May 26, 2011
Sundar Pichai, VP of Product Management for Google, displays a Samsung notebook running on the Chrome operating system at the Google IO Developers Conference in San Francisco, May 11, 2011.
California's economy is still huge, even though recession has slowed growth. If California were a country, it would have the world's eighth largest economy, with farming, high technology, manufacturing, entertainment and tourism.
International trade is rebounding. It increased dramatically last year. Economist Nancy Sidhu of the Los Angeles County Economic Development Corporation says the state's high tech sector is also doing well.
"[That success is due in part to] new Internet applications, new applications for mobile phones, and of course, social media," noted Sidhu. "And those companies, Apple and Google, and you name them - all of the others that follow. They're hiring. They're looking for the best and the brightest."

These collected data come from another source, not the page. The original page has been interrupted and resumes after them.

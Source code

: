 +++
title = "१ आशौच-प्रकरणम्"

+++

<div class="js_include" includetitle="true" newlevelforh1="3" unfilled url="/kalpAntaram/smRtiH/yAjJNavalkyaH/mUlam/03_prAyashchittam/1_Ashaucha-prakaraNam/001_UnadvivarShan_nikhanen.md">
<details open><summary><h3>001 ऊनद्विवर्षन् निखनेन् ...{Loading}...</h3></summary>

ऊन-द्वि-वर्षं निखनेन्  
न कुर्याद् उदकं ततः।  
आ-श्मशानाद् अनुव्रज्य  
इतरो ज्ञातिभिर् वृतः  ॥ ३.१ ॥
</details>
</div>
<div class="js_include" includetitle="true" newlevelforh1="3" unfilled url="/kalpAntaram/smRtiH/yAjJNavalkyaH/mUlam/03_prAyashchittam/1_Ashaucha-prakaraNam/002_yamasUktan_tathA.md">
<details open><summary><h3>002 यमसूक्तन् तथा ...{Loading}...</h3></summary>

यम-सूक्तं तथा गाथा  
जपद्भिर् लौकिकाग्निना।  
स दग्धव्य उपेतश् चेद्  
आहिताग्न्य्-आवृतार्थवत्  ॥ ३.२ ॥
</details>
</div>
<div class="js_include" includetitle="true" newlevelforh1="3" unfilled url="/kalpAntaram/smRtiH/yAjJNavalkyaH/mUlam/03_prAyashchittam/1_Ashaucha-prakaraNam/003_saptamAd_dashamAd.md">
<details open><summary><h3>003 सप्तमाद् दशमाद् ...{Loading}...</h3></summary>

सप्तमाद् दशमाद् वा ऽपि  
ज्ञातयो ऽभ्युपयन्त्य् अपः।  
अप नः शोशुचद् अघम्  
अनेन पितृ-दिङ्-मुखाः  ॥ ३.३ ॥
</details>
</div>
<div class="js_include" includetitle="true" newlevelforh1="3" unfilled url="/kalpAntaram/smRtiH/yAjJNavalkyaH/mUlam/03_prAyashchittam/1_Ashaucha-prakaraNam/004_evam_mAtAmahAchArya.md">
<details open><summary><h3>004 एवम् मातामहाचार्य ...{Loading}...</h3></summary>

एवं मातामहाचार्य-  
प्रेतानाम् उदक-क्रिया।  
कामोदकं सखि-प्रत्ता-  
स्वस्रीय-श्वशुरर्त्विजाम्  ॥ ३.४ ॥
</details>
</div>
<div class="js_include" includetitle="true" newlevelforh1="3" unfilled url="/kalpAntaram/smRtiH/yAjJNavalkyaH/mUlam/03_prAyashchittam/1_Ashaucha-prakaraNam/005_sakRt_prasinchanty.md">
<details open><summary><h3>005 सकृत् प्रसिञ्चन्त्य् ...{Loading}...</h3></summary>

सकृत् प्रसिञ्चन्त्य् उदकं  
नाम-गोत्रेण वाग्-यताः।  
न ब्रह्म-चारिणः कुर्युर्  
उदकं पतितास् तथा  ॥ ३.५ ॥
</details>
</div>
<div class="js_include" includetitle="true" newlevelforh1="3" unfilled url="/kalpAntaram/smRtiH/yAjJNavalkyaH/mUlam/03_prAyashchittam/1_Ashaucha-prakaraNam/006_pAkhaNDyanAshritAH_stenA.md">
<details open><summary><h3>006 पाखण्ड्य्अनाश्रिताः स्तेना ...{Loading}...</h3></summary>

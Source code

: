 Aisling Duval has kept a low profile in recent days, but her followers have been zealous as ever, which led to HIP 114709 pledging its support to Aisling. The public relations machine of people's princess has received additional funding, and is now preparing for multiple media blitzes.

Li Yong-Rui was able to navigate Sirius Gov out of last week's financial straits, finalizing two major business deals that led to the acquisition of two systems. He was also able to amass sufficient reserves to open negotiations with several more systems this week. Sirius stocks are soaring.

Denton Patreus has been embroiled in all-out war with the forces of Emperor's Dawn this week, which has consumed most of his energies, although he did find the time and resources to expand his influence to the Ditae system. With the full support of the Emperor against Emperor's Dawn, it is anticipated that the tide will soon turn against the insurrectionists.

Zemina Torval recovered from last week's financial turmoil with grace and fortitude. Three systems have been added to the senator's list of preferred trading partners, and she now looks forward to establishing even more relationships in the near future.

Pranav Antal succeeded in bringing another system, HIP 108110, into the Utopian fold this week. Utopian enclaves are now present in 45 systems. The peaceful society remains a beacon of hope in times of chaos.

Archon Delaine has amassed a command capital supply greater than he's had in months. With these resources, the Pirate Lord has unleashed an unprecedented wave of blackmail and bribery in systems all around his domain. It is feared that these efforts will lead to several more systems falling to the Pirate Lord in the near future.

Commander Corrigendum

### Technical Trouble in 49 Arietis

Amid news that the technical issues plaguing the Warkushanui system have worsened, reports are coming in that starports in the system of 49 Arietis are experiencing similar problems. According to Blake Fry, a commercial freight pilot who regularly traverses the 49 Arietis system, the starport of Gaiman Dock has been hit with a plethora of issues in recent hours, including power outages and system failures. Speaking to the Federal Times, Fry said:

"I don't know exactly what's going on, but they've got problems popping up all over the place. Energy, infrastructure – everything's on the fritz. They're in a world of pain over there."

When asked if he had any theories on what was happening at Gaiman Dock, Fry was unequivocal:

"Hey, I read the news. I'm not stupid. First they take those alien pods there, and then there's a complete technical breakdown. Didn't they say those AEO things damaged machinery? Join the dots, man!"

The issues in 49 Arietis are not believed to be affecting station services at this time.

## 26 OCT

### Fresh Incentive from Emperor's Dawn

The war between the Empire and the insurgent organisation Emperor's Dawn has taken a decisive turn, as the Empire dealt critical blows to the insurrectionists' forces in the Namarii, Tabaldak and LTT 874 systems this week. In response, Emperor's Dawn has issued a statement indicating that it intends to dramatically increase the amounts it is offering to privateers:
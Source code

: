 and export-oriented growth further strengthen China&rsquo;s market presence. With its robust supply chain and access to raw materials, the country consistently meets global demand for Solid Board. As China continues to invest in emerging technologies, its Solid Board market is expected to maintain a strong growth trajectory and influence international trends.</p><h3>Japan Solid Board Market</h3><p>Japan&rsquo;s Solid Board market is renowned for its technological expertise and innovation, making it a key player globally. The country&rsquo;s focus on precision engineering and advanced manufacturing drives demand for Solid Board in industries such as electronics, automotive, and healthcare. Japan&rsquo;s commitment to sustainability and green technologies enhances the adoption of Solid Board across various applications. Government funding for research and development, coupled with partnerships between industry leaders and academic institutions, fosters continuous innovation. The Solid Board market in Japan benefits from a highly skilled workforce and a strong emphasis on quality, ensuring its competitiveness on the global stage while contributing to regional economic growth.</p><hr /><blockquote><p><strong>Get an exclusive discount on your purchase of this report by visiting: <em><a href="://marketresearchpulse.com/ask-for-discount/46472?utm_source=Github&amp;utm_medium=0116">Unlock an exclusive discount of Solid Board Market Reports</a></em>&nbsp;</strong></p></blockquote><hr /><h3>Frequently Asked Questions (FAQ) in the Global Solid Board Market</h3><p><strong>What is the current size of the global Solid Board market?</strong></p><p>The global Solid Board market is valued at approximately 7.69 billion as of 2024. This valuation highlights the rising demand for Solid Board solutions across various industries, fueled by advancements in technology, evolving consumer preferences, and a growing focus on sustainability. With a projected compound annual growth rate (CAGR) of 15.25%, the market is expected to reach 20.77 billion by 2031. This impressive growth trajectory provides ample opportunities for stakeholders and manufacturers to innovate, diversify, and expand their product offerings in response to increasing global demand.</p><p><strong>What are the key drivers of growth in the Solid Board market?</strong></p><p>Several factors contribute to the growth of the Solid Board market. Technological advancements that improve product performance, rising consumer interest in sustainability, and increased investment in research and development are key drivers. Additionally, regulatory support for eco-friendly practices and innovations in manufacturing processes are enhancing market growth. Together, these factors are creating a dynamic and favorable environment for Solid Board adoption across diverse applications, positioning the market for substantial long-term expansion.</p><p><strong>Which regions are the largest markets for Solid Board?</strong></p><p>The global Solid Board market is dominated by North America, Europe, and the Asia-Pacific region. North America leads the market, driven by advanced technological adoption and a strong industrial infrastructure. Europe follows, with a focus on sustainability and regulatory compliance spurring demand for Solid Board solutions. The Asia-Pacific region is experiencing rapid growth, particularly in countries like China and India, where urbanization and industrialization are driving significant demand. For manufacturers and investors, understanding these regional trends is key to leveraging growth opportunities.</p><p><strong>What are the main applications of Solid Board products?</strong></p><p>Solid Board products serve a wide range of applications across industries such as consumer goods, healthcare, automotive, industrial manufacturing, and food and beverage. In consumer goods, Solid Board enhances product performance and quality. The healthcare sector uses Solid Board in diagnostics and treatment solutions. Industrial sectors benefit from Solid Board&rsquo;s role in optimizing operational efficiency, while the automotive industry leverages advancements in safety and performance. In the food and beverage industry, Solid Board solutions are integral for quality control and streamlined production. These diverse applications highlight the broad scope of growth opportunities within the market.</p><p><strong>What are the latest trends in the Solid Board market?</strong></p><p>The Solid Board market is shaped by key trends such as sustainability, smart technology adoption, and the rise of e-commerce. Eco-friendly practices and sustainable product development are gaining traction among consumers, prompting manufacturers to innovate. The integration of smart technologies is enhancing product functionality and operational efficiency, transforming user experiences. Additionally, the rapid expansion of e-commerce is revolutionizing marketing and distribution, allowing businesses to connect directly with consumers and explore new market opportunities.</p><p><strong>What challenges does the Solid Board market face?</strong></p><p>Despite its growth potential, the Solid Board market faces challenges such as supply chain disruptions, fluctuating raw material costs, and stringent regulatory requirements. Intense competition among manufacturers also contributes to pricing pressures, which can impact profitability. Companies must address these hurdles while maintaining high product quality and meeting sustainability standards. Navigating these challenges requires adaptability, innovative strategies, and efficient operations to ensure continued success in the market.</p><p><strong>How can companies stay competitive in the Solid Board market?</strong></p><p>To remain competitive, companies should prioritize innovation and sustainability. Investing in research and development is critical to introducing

Retail sales have partially made up the losses of the recession, and some consumers are buying again. But wholesale merchant Liang Liang is caught between high costs and low demand. He says his imported home decorations and tourist souvenirs are not yet selling well, and his cost for cotton T-shirts has risen 25 percent since January.
"Yes, still very bad, I think. For me, it's still very bad," said Liang.
Temporary workers are finding jobs and those who provide professional services, including lawyers and accountants, are doing better. Film production is up, and some in the movie industry are getting work now.
But California's problems include crowded highways and aging rail lines, air and port facilities. The state ranks near the bottom of the U.S. states in its infrastructure, says economist Susanne Trimbath, who is working on a national study with the U.S. Chamber of Commerce.
She says farm products - whether fruit from the West Coast or corn from Nebraska - sometimes travel a round-about route because of infrastructure failings.
"That has to move from the field on a truck to a train depot, where it then moves to the ports, and in some cases, it's traveling from 500 to 1,000 miles south because before they're able to move it north because we don't have the inter-modal connectivity in transportation infrastructure that we need in the United States to remain globally competitive," Trimbath explained.
Analysts say California's biggest problem is its bleak real estate market, which is dragging down the economy and has led to lower tax revenues, hurting local governments and schools.
Some investors in Silicon Valley are doing well, however, and more than $6 billion in unexpected tax income will help address the state's huge budget deficit. California still needs nearly $10 billion to close its budget shortfall, and many teachers and government workers are facing layoffs.
Business analysts say that beyond short-term fixes, California must deal with its long-term problems to stay competitive, securing stable funds for schools and other services and upgrading its infrastructure.